Procedure when new evidence proves innocence

Aug 02, 2012 17:34

England, present day.

My character has been convicted of murder and is in the second year of serving his sentence, he has always maintained his innocence. New evidence has been uncovered by the police which proves he is not guilty. The evidence is not contestable - there is no doubt of his innocence, the real murderer has been identified

I'm not sure what happens now: would he be pardoned or is the onus on his legal team to appeal? If so where does the case go - it it a retrial or an appeal be heard to the CA and they quash the conviction? Do the CCRC get involved? Do the police have a role to play in this as they now have a new person in custody?
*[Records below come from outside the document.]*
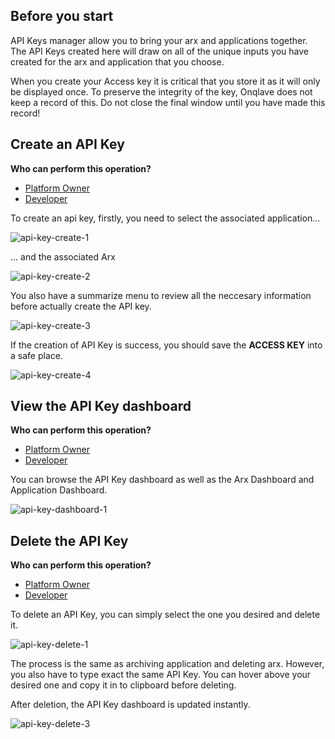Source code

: 
## **Before you start**

API Keys manager allow you to bring your arx and applications together. The API Keys created here will draw on all of the unique inputs you have created for the arx and application that you choose.

When you create your Access key it is critical that you store it as it will only be displayed once. To preserve the integrity of the key, Onqlave does not keep a record of this. Do not close the final window  until you have made this record!


## **Create an API Key**

**Who can perform this operation?**

- [Platform Owner](../../platform/access/#1-platform-owner)
- [Developer](../../platform/access/#2-developer)

To create an api key, firstly, you need to select the associated application...

![api-key-create-1](https://t36712295.p.clickup-attachments.com/t36712295/f3315bfe-73f9-4c28-a43e-80e92fdcb2d2/api-key-2.png)

... and the associated Arx

![api-key-create-2](https://t36712295.p.clickup-attachments.com/t36712295/1b3bcf20-fff7-45d2-bf3c-e1f6ccd3864c/api-key-2%20(1).png)

You also have a summarize menu to review all the neccesary information before actually create the API key.

![api-key-create-3](https://t36712295.p.clickup-attachments.com/t36712295/d329c7c6-86aa-4bba-b8a2-842f428072ec/api-key-2%20(2).png)

If the creation of API Key is success, you should save the **ACCESS KEY** into a safe place.

![api-key-create-4](https://t36712295.p.clickup-attachments.com/t36712295/f038cec3-270f-4107-969d-a98c7e4dfb82/api-key-2%20(3).png)


## **View the API Key dashboard**

**Who can perform this operation?**

- [Platform Owner](http://localhost:8000/guides/web-app-guide/platform/access/#1-platform-owner)
- [Developer](http://localhost:8000/guides/web-app-guide/platform/access/#2-developer)

You can browse the API Key dashboard as well as the Arx Dashboard and Application Dashboard.

![api-key-dashboard-1](https://t36712295.p.clickup-attachments.com/t36712295/91304976-9bdb-46a6-897a-f782da71fc8a/api-key-2%20(4).png)


## **Delete the API Key** 

**Who can perform this operation?**

- [Platform Owner](http://localhost:8000/guides/web-app-guide/platform/access/#1-platform-owner)
- [Developer](http://localhost:8000/guides/web-app-guide/platform/access/#2-developer)

To delete an API Key, you can simply select the one you desired and delete it.

![api-key-delete-1](https://t36712295.p.clickup-attachments.com/t36712295/edd779f5-81d4-4b1a-845b-75a194cab85a/api-key-2%20(5).png)

The process is the same as archiving application and deleting arx. However, you also have to type exact the same API Key. You can hover above your desired one and copy it in to clipboard before deleting.

After deletion, the API Key dashboard is updated instantly. 

![api-key-delete-3](https://t36712295.p.clickup-attachments.com/t36712295/d7dd07ec-a546-48c7-af5d-074223f6f290/api-key-2%20(7).png)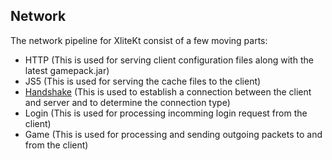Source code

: ## Network

The network pipeline for XliteKt consist of a few moving parts:

- HTTP (This is used for serving client configuration files along with the latest gamepack.jar)
- JS5 (This is used for serving the cache files to the client)
- [Handshake](handshake/index.md) (This is used to establish a connection between the client and server and to determine the connection type)
- Login (This is used for processing incomming login request from the client)
- Game (This is used for processing and sending outgoing packets to and from the client)
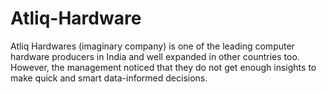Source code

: # Atliq-Hardware
Atliq Hardwares (imaginary company) is one of the leading computer hardware producers in India and well expanded in other countries too.  However, the management noticed that they do not get enough insights to make quick and smart data-informed decisions.
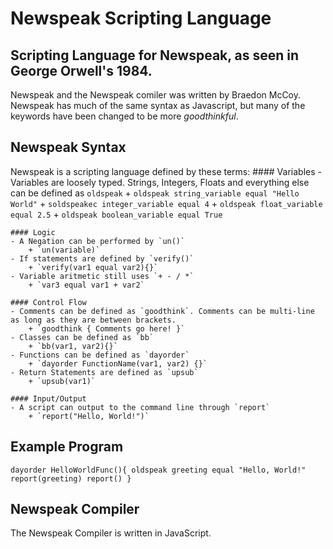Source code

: # Newspeak Scripting Language
## Scripting Language for Newspeak, as seen in George Orwell's 1984.

Newspeak and the Newspeak comiler was written by Braedon McCoy. Newspeak has much of the same syntax as Javascript, but many of the keywords have been changed to be more *goodthinkful*.

## Newspeak Syntax
Newspeak is a scripting language defined by these terms:
	#### Variables
	- Variables are loosely typed. Strings, Integers, Floats and everything else can be defined as `oldspeak`
		+ `oldspeak string_variable equal "Hello World"`
		+ `soldspeakec integer_variable equal 4`
		+ `oldspeak float_variable equal 2.5`
		+ `oldspeak boolean_variable equal True`

	#### Logic
	- A Negation can be performed by `un()`
		+ `un(variable)`
	- If statements are defined by `verify()`
		+ `verify(var1 equal var2){}`
	- Variable aritmetic still uses `+ - / *`
		+ `var3 equal var1 + var2`

	#### Control Flow
	- Comments can be defined as `goodthink`. Comments can be multi-line as long as they are between brackets.
		+ `goodthink { Comments go here! }`
	- Classes can be defined as `bb`
		+ `bb(var1, var2){}`
	- Functions can be defined as `dayorder`
		+ `dayorder FunctionName(var1, var2) {}`
	- Return Statements are defined as `upsub`
		+ `upsub(var1)`

	#### Input/Output
	- A script can output to the command line through `report`
		+ `report("Hello, World!")`

## Example Program

`dayorder HelloWorldFunc(){
oldspeak greeting equal "Hello, World!"
report(greeting)
report()
}`

## Newspeak Compiler
The Newspeak Compiler is written in JavaScript.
I've been searching using: 'new evidence'' 'quashed conviction' "wrongful conviction" "proof of innocence" and the CPS guidance but I'm getting results on trials where new evidence has been found to prove guilt and the recent Sam Hallam case but that went to retrial and I'm not sure that would happen in this scenario.

Two further questions - approximately how long would it take from the evidence being found to conviction overturned. I know that's a hard one to answer but weeks? months? years?

What happends in the meantime? Would my character  stay in prison, be moved to a lower security prison;be released on licence? (he's of otherwise good character.

Any help or suggestions for search terms much appreciated.